Unbalanced translocation abnormalities were found in 20 cases. Fifteen of them were familial translocations. The remaining 3 out of 5 cases were de novo (deletions or duplications) and 2 cases had different structural abnormalities. In 8 patients with an unbalanced translocation, neither etiological nor structural abnormalities were detected. Balanced translocations were seen in 15 patients. The number of reciprocal, Robertsonian and double reciprocal translocations were 10, 4 and 1, respectively. Four patients had inversion-type chromosomal disorder: two patients were pericentric and the other two patients were paracentric.

Known single gene disorder

Five hundred and fifty-five patients with known single gene disorders who were diagnosed by clinical examination or laboratory tests (biochemical tests, imaging studies and genetic analyses) were involved (555/4659; 11.91%). The disorders and diagnostic methods are summarized in [Table - 3]a, b, c.

Known syndromes

This group of MR or MCA/MR patients includes known syndromes (20/4659-% 0.42). The diagnoses of all the cases were made by clinical examination [Table - 4].

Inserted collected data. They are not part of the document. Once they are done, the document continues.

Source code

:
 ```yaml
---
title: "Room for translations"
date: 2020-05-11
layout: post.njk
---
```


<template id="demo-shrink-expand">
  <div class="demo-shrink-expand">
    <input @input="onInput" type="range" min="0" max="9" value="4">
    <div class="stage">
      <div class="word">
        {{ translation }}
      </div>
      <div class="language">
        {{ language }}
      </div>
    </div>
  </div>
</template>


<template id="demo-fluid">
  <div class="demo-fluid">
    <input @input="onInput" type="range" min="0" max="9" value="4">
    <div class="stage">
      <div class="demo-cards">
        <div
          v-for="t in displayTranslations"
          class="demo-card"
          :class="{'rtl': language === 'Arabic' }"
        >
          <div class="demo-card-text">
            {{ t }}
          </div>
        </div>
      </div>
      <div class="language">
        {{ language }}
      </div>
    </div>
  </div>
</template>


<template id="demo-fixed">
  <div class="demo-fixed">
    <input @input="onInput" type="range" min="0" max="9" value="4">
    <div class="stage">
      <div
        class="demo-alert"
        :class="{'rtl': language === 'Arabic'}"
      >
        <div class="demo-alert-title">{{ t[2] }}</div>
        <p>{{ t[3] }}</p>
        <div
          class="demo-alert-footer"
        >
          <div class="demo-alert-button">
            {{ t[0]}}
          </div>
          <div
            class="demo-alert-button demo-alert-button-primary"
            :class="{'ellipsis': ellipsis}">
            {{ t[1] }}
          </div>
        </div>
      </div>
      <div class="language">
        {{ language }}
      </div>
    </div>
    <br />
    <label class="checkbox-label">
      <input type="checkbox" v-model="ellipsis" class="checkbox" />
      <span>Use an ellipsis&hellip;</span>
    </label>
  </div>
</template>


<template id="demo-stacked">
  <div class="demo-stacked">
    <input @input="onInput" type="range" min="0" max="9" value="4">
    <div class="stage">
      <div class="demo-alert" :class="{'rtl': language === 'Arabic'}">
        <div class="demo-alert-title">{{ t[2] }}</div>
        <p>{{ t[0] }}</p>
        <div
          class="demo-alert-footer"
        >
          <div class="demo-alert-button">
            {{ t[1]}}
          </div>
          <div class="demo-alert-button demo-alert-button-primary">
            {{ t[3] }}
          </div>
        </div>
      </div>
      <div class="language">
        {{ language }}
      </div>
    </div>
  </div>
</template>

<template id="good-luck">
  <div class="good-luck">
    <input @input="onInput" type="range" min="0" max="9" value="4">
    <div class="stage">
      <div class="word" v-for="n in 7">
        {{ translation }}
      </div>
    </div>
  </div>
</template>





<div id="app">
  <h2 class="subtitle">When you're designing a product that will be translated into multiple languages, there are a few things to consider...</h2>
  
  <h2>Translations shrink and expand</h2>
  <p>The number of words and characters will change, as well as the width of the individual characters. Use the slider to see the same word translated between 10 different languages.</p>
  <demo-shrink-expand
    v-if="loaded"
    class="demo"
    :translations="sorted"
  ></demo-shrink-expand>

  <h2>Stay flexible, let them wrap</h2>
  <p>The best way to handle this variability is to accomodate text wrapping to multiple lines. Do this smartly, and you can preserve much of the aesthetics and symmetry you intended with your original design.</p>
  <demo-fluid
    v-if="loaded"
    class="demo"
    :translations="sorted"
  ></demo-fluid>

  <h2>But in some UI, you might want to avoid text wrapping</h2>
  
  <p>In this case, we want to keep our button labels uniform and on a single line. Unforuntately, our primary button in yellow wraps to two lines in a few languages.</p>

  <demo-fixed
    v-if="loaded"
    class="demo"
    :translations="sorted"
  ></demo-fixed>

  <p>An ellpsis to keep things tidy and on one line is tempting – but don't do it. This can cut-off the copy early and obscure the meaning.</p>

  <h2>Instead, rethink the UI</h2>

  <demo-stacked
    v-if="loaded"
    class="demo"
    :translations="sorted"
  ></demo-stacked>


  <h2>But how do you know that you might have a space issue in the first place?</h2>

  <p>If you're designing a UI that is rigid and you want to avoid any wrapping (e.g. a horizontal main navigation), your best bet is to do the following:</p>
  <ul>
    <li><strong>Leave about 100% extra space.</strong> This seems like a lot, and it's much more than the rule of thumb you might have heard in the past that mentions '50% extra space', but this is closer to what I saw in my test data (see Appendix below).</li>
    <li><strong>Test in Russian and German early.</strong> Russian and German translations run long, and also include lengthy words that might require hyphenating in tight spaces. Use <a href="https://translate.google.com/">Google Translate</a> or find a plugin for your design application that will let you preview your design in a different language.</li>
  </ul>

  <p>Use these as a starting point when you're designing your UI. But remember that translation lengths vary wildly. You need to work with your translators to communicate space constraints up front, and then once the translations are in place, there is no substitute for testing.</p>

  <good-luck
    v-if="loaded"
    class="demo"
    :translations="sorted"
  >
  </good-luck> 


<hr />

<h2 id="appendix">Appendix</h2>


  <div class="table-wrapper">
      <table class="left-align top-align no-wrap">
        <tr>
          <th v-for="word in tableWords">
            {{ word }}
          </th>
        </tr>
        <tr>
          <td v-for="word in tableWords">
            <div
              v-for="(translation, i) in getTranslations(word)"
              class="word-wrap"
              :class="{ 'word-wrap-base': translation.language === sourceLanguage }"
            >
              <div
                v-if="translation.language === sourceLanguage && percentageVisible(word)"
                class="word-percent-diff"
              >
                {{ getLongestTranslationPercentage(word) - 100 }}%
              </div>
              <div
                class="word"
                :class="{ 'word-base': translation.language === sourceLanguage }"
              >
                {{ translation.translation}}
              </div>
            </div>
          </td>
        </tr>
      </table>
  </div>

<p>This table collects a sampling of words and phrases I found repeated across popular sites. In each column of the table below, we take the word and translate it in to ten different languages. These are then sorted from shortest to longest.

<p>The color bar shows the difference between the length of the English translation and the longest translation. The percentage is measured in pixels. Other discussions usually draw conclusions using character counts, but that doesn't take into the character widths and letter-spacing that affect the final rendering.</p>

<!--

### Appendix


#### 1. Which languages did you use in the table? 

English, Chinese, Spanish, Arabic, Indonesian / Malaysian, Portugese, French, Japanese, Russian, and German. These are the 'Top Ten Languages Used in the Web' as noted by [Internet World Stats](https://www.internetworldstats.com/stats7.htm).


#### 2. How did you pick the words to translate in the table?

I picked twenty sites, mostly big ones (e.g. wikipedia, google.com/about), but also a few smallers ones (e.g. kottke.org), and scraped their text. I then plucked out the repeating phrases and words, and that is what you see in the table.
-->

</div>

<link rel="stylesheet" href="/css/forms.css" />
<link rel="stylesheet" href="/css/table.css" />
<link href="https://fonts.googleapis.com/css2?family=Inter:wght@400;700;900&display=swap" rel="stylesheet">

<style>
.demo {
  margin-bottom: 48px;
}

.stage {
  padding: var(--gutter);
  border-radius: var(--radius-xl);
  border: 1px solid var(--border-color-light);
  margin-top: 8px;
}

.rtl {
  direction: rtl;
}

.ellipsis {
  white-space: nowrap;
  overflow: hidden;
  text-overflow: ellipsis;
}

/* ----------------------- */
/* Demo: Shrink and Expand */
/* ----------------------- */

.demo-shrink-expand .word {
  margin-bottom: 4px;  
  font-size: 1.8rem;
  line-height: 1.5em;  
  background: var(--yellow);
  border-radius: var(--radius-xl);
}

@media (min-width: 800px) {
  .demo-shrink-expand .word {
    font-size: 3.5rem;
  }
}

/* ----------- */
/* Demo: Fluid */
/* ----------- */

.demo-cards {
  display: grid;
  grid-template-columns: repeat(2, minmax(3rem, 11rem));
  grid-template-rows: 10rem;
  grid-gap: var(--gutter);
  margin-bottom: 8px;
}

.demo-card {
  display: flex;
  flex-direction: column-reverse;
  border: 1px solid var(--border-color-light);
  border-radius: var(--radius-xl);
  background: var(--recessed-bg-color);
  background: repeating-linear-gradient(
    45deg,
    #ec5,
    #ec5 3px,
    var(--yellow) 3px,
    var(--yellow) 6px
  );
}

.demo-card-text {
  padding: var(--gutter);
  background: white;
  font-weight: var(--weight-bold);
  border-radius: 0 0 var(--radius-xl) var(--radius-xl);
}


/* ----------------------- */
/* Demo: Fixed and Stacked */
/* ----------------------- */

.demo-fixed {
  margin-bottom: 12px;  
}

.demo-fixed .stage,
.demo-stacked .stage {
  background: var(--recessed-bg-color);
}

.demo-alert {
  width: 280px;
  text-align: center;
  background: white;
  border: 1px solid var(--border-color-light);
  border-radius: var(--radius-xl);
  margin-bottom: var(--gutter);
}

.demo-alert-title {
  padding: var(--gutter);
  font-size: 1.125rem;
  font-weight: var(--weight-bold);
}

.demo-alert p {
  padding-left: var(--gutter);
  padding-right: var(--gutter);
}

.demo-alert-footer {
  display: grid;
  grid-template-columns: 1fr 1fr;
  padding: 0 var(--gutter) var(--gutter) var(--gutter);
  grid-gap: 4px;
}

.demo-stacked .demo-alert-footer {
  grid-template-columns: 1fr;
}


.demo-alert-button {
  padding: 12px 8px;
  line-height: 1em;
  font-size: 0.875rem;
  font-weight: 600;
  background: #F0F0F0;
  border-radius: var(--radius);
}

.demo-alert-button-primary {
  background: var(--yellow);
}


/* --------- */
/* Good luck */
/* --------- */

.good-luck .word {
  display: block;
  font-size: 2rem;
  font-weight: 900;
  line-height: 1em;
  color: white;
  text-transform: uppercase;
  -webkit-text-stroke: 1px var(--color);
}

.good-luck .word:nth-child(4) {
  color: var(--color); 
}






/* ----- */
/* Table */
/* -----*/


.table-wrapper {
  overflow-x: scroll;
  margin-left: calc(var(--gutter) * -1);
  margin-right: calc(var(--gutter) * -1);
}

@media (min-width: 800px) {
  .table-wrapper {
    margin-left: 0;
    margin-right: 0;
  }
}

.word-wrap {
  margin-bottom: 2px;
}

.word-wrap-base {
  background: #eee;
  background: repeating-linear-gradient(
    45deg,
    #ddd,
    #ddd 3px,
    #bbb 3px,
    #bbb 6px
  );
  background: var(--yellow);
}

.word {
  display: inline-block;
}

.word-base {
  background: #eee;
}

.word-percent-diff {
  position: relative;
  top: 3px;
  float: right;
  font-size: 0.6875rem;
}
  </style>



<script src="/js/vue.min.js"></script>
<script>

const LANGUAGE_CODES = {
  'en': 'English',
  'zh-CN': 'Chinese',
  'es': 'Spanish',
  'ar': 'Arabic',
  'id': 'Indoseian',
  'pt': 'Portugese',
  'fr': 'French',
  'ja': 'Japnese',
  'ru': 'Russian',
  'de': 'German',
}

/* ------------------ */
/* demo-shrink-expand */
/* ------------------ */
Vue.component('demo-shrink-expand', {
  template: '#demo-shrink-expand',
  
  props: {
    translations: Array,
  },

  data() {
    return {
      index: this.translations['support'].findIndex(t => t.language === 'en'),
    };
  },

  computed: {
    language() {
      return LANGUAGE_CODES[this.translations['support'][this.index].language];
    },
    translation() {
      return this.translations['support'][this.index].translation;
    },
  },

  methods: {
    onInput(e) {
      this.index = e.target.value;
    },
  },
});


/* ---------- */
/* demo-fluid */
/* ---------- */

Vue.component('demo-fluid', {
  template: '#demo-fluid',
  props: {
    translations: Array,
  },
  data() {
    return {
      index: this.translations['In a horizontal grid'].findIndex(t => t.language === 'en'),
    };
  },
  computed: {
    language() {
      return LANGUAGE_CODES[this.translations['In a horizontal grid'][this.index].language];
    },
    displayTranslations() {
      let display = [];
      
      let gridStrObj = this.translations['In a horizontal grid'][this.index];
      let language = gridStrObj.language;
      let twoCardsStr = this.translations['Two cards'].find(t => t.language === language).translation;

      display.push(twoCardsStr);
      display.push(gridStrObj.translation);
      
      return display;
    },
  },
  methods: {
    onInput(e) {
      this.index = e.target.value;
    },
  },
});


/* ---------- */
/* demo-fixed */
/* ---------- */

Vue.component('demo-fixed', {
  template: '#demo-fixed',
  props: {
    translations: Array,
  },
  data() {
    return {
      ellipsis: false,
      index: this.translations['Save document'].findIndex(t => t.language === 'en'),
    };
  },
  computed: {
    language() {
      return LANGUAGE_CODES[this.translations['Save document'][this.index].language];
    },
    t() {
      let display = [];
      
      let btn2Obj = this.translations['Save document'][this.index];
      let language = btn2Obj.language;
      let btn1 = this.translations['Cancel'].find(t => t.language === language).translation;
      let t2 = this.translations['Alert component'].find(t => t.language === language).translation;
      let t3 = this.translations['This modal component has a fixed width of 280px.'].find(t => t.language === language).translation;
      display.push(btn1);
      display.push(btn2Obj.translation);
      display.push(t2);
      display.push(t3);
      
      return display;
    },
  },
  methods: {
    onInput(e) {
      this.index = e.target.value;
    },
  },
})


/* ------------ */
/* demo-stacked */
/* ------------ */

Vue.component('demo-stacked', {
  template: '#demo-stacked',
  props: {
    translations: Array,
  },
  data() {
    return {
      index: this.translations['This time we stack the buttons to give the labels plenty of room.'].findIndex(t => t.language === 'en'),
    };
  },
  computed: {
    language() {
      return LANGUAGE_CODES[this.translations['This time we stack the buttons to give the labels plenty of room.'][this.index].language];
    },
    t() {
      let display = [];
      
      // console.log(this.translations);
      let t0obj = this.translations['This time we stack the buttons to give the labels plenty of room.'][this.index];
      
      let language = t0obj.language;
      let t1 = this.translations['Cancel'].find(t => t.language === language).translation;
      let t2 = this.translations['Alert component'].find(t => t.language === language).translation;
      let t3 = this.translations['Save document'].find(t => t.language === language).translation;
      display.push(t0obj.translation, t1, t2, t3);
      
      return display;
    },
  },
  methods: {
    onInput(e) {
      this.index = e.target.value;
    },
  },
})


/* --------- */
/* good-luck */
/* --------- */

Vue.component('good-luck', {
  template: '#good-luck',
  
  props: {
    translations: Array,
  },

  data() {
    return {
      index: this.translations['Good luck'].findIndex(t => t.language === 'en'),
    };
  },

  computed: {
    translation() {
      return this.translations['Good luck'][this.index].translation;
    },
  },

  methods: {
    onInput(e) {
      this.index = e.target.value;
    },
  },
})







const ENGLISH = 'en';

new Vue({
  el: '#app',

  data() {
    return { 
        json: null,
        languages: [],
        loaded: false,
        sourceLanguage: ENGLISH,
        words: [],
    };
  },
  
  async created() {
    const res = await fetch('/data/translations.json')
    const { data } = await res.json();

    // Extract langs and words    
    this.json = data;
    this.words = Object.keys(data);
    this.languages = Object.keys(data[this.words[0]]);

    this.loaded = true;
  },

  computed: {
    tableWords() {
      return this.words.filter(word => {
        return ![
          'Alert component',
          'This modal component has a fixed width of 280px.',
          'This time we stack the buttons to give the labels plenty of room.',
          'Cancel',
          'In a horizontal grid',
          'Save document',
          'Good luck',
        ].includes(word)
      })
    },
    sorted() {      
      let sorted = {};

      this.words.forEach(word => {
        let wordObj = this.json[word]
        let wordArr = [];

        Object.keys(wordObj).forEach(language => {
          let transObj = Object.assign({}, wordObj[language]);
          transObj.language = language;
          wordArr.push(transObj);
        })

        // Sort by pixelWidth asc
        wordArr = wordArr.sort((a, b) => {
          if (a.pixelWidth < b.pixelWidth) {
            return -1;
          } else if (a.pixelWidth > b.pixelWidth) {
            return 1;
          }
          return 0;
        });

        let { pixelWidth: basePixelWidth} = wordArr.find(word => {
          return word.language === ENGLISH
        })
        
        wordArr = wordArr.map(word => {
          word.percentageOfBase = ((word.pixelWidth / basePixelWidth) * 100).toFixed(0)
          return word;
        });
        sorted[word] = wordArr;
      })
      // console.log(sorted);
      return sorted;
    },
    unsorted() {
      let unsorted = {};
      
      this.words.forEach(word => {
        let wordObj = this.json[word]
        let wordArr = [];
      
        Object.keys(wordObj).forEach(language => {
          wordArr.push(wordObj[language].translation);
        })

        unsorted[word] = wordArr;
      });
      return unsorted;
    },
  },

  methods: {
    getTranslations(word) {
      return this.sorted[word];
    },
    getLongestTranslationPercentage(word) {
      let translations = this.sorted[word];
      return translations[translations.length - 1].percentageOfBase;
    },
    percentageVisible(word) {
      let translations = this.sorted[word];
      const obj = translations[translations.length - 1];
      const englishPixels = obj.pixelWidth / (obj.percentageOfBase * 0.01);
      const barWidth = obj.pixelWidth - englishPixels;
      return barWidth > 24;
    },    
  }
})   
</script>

Sequences, associations and spectrums

Neural tube defects, including anencephaly, were the most common disorders in the sequence group (567/4659, 12.17%) [Table - 5]. Associations with etiological diagnoses (6/4659-% 0.001) and spectrums (29/4659-% 0.006) are given in [Table - 6],[Table - 7] respectively. All the patients in this group were diagnosed by clinical examination.

Structural abnormalities of the central nervous system

There were 98 patients in this group (98/4659-%2.10). Various structural abnormalities of the nervous system were detected by imaging techniques. The etiology could not be illuminated in these cases [Table - 8].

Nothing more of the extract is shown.